→ **Exercise input**:
__________

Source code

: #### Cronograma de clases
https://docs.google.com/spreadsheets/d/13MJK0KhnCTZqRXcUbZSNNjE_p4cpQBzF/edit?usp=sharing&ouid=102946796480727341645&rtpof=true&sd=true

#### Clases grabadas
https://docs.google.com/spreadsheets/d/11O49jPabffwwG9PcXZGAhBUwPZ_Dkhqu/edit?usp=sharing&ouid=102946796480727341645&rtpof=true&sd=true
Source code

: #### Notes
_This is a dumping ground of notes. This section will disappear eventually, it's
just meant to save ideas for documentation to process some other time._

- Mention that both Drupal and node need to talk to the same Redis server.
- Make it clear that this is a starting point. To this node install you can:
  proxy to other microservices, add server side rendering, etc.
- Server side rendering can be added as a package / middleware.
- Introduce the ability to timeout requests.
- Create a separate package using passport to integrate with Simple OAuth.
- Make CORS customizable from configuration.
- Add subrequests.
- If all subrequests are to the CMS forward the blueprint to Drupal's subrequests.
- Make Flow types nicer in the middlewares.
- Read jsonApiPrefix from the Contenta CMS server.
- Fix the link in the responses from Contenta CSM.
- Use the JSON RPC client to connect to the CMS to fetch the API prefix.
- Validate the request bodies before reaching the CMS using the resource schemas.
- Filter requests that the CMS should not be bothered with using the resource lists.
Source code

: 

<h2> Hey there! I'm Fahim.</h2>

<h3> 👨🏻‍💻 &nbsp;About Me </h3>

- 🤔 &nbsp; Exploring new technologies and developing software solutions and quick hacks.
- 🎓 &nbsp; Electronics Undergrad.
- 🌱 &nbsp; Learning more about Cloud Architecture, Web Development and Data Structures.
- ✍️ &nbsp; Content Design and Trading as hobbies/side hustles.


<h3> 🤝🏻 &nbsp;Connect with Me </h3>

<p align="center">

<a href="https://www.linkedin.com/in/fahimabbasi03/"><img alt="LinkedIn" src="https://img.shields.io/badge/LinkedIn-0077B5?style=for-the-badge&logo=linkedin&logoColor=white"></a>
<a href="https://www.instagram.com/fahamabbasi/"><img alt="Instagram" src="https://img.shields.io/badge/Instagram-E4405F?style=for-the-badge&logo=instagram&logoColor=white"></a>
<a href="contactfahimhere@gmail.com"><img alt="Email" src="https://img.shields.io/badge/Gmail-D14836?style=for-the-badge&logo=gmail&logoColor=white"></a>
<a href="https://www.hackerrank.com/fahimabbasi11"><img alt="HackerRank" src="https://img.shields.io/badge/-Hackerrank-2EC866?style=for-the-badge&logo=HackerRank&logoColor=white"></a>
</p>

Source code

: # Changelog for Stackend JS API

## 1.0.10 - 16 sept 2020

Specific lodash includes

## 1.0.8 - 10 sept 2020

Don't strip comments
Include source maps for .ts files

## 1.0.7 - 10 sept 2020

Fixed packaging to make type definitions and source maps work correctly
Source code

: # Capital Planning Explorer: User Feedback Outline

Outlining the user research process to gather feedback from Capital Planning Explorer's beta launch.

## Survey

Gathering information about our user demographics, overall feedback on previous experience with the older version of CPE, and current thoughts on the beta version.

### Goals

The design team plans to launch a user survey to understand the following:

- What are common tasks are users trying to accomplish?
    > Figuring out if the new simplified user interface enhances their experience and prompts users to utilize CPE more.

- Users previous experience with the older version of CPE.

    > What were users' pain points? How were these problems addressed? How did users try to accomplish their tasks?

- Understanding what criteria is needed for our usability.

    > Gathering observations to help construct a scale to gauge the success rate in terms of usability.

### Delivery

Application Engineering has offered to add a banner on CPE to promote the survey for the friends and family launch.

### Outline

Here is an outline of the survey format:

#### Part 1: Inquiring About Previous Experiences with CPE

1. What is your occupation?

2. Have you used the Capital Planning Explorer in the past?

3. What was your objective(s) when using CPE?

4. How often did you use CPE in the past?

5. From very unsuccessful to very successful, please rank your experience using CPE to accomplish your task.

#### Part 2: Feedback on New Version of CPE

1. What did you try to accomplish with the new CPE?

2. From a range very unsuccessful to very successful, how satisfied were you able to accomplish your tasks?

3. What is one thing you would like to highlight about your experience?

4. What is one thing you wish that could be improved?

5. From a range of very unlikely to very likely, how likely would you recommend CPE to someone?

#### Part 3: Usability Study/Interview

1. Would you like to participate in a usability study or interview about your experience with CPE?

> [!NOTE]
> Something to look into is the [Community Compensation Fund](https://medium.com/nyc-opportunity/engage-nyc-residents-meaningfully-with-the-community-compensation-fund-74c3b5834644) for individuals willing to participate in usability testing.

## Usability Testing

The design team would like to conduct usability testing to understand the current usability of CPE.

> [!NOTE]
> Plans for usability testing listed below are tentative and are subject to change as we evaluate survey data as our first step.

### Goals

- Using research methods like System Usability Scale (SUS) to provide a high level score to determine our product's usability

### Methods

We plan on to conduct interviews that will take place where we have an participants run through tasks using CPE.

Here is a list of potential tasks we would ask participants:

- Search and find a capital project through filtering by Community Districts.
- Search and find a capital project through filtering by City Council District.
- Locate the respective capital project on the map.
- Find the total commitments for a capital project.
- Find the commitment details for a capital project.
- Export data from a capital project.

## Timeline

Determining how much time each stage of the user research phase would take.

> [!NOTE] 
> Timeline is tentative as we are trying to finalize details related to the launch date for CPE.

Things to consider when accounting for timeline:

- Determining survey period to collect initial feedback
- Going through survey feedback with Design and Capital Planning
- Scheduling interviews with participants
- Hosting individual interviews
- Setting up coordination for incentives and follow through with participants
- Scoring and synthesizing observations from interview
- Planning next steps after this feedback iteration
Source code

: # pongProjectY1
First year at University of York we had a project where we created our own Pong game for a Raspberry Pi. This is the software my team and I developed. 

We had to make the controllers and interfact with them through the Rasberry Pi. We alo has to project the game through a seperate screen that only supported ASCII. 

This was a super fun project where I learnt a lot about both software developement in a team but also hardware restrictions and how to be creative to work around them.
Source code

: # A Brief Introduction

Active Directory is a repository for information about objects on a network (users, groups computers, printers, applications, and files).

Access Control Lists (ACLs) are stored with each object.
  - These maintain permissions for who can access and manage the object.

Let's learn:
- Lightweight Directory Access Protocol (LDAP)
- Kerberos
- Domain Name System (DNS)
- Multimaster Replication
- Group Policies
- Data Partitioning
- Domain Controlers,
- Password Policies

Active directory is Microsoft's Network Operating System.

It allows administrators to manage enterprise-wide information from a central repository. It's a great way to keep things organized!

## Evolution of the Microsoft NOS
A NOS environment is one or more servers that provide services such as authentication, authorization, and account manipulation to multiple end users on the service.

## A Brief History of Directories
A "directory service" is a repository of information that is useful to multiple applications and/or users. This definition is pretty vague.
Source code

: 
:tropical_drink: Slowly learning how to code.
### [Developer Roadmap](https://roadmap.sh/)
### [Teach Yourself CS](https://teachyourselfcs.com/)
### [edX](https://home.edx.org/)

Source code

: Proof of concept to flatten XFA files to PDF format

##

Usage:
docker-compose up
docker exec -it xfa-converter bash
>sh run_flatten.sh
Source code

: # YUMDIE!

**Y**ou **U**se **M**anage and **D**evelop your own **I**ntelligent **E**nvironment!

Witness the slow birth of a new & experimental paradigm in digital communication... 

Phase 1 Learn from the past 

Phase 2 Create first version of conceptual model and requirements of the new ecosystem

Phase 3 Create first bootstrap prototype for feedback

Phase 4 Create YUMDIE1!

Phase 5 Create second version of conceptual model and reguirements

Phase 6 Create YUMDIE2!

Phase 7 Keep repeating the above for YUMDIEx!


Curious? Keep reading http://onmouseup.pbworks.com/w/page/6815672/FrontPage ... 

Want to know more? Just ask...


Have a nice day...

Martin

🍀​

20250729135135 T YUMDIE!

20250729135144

__________

→ **Task requirements**: With the line holding "- Going through" as the first and the line holding "A Brief Introduction" as the last, set down that range of the entries above exactly, and nothing else.

→ **Response to this task**:
- Going through survey feedback with Design and Capital Planning
- Scheduling interviews with participants
- Hosting individual interviews
- Setting up coordination for incentives and follow through with participants
- Scoring and synthesizing observations from interview
- Planning next steps after this feedback iteration
Source code

: # pongProjectY1
First year at University of York we had a project where we created our own Pong game for a Raspberry Pi. This is the software my team and I developed. 

We had to make the controllers and interfact with them through the Rasberry Pi. We alo has to project the game through a seperate screen that only supported ASCII. 

This was a super fun project where I learnt a lot about both software developement in a team but also hardware restrictions and how to be creative to work around them.
Source code

: # A Brief Introduction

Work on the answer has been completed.